Suricata Rule Syntax

Every Suricata rule follows a structured format with three main components: action, header, and options.

alert tcp $HOME_NET any -> $EXTERNAL_NET 443
  (msg:"Suspicious TLS Connection";
   flow:to_server,established;
   tls.version < 1.2;
   sid:1000001;
   rev:1;
   priority:2;)

drop tcp $EXTERNAL_NET any -> $HOME_NET 445
  (msg:"EternalBlue SMB Exploit";
   content:"|50 03 02 01|";
   offset:4;
   within:4;
   sid:1000002;
   rev:1;)

Action

The action tells Suricata what to do when the rule matches:

  • alert — Log the event without blocking traffic.
  • drop — Block the packet and log the event (IPS mode only).
  • reject — Block the packet and send a TCP RST or ICMP unreachable.
  • pass — Stop further rule inspection for this packet.

Header

The header defines the network traffic pattern to match:

alert tcp $HOME_NET any -> $EXTERNAL_NET 443
  • Protocol: tcp, udp, icmp, or ip.
  • Source: Source IP and port ($HOME_NET any).
  • Direction: -> (one-way) or <> (bidirectional).
  • Destination: Destination IP and port ($EXTERNAL_NET 443).

Options

Options provide the detailed detection logic and metadata. Some of the most commonly used options include:

  • msg — Human-readable alert message.
  • content — Pattern to match in the packet payload (supports hex notation with pipes).
  • sid — Unique rule identifier.
  • rev — Revision number for version tracking.
  • priority — Severity level (1 = highest).
  • classtype — Category of attack (e.g., trojan-activity, attempted-admin).
  • reference — External reference (CVE, URL, MD5 hash).
  • flow — Direction of the flow (to_server, to_client, established).

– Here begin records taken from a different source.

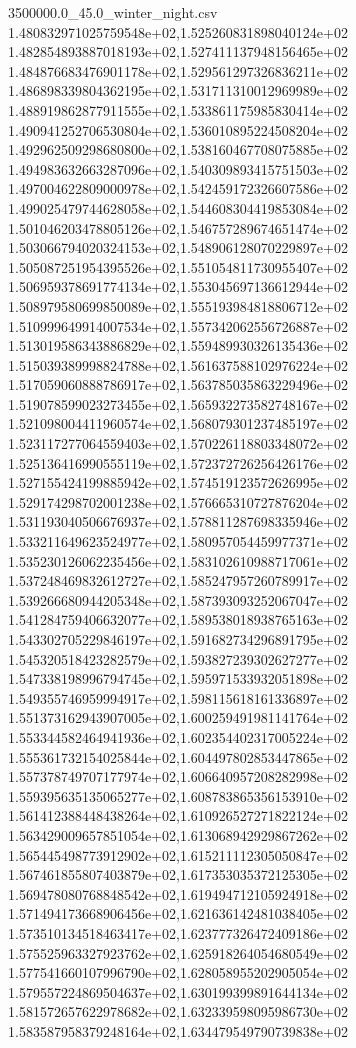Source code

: \begin{filecontents*}{3500000.0_45.0_winter_night.csv}
1.480832971025759548e+02,1.525260831898040124e+02
1.482854893887018193e+02,1.527411137948156465e+02
1.484876683476901178e+02,1.529561297326836211e+02
1.486898339804362195e+02,1.531711310012969989e+02
1.488919862877911555e+02,1.533861175985830414e+02
1.490941252706530804e+02,1.536010895224508204e+02
1.492962509298680800e+02,1.538160467708075885e+02
1.494983632663287096e+02,1.540309893415751503e+02
1.497004622809000978e+02,1.542459172326607586e+02
1.499025479744628058e+02,1.544608304419853084e+02
1.501046203478805126e+02,1.546757289674651474e+02
1.503066794020324153e+02,1.548906128070229897e+02
1.505087251954395526e+02,1.551054811730955407e+02
1.506959378691774134e+02,1.553045697136612944e+02
1.508979580699850089e+02,1.555193984818806712e+02
1.510999649914007534e+02,1.557342062556726887e+02
1.513019586343886829e+02,1.559489930326135436e+02
1.515039389998824788e+02,1.561637588102976224e+02
1.517059060888786917e+02,1.563785035863229496e+02
1.519078599023273455e+02,1.565932273582748167e+02
1.521098004411960574e+02,1.568079301237485197e+02
1.523117277064559403e+02,1.570226118803348072e+02
1.525136416990555119e+02,1.572372726256426176e+02
1.527155424199885942e+02,1.574519123572626995e+02
1.529174298702001238e+02,1.576665310727876204e+02
1.531193040506676937e+02,1.578811287698335946e+02
1.533211649623524977e+02,1.580957054459977371e+02
1.535230126062235456e+02,1.583102610988717061e+02
1.537248469832612727e+02,1.585247957260789917e+02
1.539266680944205348e+02,1.587393093252067047e+02
1.541284759406632077e+02,1.589538018938765163e+02
1.543302705229846197e+02,1.591682734296891795e+02
1.545320518423282579e+02,1.593827239302627277e+02
1.547338198996794745e+02,1.595971533932051898e+02
1.549355746959994917e+02,1.598115618161336897e+02
1.551373162943907005e+02,1.600259491981141764e+02
1.553344582464941936e+02,1.602354402317005224e+02
1.555361732154025844e+02,1.604497802853447865e+02
1.557378749707177974e+02,1.606640957208282998e+02
1.559395635135065277e+02,1.608783865356153910e+02
1.561412388448438264e+02,1.610926527271822124e+02
1.563429009657851054e+02,1.613068942929867262e+02
1.565445498773912902e+02,1.615211112305050847e+02
1.567461855807403879e+02,1.617353035372125305e+02
1.569478080768848542e+02,1.619494712105924918e+02
1.571494173668906456e+02,1.621636142481038405e+02
1.573510134518463417e+02,1.623777326472409186e+02
1.575525963327923762e+02,1.625918264054680549e+02
1.577541660107996790e+02,1.628058955202905054e+02
1.579557224869504637e+02,1.630199399891644134e+02
1.581572657622978682e+02,1.632339598095986730e+02
1.583587958379248164e+02,1.634479549790739838e+02

\end{filecontents*}
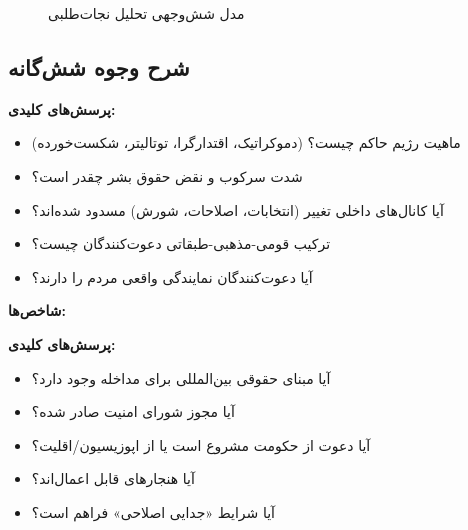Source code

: \begin{figure}[htbp]
\caption{مدل شش‌وجهی تحلیل نجات‌طلبی}
\label{fig:ch03-hexagonal}
\end{figure}

\subsection{شرح وجوه شش‌گانه}
\label{subsec:ch03-hex-detail}

\begin{tcolorbox}[casebox, title={وجه ۱: تحلیل ساختاری-سیاسی}]
\textbf{پرسش‌های کلیدی:}
\begin{itemize}[nosep, rightmargin=1em]
  \item ماهیت رژیم حاکم چیست؟ (دموکراتیک، اقتدارگرا، توتالیتر، شکست‌خورده)
  \item شدت سرکوب و نقض حقوق بشر چقدر است؟
  \item آیا کانال‌های داخلی تغییر (انتخابات، اصلاحات، شورش) مسدود شده‌اند؟
  \item ترکیب قومی-مذهبی-طبقاتی دعوت‌کنندگان چیست؟
  \item آیا دعوت‌کنندگان نمایندگی واقعی مردم را دارند؟
\end{itemize}
\textbf{شاخص‌ها:} 
\end{tcolorbox}

\begin{tcolorbox}[casebox, title={وجه ۲: تحلیل حقوقی-هنجاری}]
\textbf{پرسش‌های کلیدی:}
\begin{itemize}[nosep, rightmargin=1em]
  \item آیا مبنای حقوقی بین‌المللی برای مداخله وجود دارد؟
  \item آیا مجوز شورای امنیت صادر شده؟
  \item آیا دعوت از حکومت مشروع است یا از اپوزیسیون/اقلیت؟
  \item آیا هنجارهای  قابل اعمال‌اند؟
  \item آیا شرایط «جدایی اصلاحی» فراهم است؟
\end{itemize}
\end{tcolorbox}

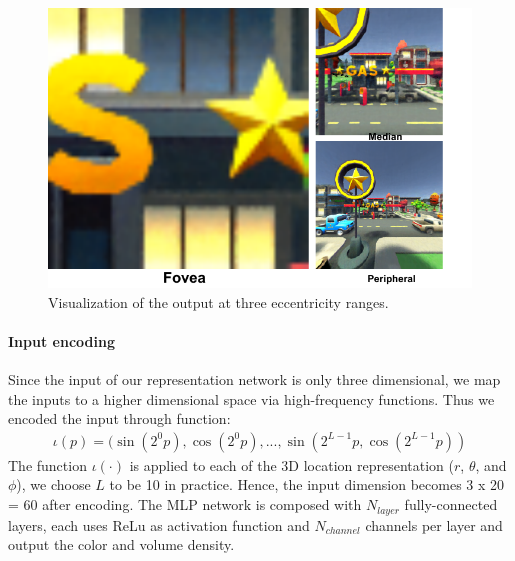 \begin{figure}[htb]
    \centering
    \includegraphics[width=0.96\linewidth]{TOG/figs/layers_together_zh.pdf}%
    \caption{Visualization of the output at three eccentricity ranges.}
    \label{fig:method:eccentricity}
\end{figure}


\paragraph{Input encoding}
Since the input of our representation network is only three dimensional, we map the inputs to a higher dimensional space via high-frequency functions.  
Thus we encoded the input through function:
\begin{align}
\iota (p) = (\sin(2^0 p), \cos(2^0 p), ..., \sin(2^{L-1}p, \cos(2^{L-1}p))
\label{eqn:inputencode}
\end{align}
The function $\iota (\cdot)$ is applied to each of the 3D location representation ($r$, $\theta$, and $\phi$), we choose $L$ to be 10 in practice. Hence, the input dimension becomes 3 x 20 = 60 after encoding. The MLP network is composed with $N_{layer}$ fully-connected layers, each uses ReLu as activation function and $N_{channel}$ channels per layer and output the color and volume density.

Protocol Detection in Suricata

One of Suricata's standout features is its application-layer protocol detection. Instead of relying solely on port numbers, Suricata inspects traffic content to identify the actual protocol in use. This prevents evasion through non-standard ports.

HTTP Detection

alert http $HOME_NET any -> $EXTERNAL_NET any
  (msg:"Suspicious User-Agent";
   http.user_agent;
   content:"curl|2f|7.";
   sid:1000003;
   rev:1;
   priority:3;)

alert http $HOME_NET any -> $EXTERNAL_NET any
  (msg:"Possible C2 Beacon";
   content:"GET";
   http.method;
   content:"/gate.php";
   http.uri;
   flow:established;
   sid:1000004;
   rev:1;
   classtype:trojan-activity;)

DNS Detection

alert dns $HOME_NET any -> $EXTERNAL_NET any
  (msg:"DGA Domain Detected";
   dns.query;
   content:"xyz";
   pcre:"/[a-z]{20,}\.com/";
   sid:1000005;
   rev:1;
   priority:2;)

alert dns $HOME_NET any -> $EXTERNAL_NET any
  (msg:"DNS Tunneling Attempt";
   dns.type:"TXT";
   dns.rdata_len > 200;
   sid:1000006;
   rev:1;
   priority:1;)

TLS Detection

alert tls $HOME_NET any -> $EXTERNAL_NET any
  (msg:"TLS to Malicious Domain";
   tls.sni;
   content:"malware-c2.example.com";
   sid:1000007;
   rev:1;
   priority:1;)

alert tls $HOME_NET any -> $EXTERNAL_NET any
  (msg:"Self-Signed Cert Detected";
   tls.cert_issuer; content:"CN=";
   tls.cert_subject;
   content!:"CN=";
   sid:1000008;
   rev:1;
   priority:3;)

Alerting vs Dropping

Suricata can operate in two modes that determine how it handles matching traffic:

  • IDS mode (alert): Suricata logs the alert and allows the traffic to pass. This is the safe default for monitoring and analysis.
  • IPS mode (drop): Suricata actively blocks the malicious traffic. This requires inline deployment and careful tuning to avoid dropping legitimate traffic.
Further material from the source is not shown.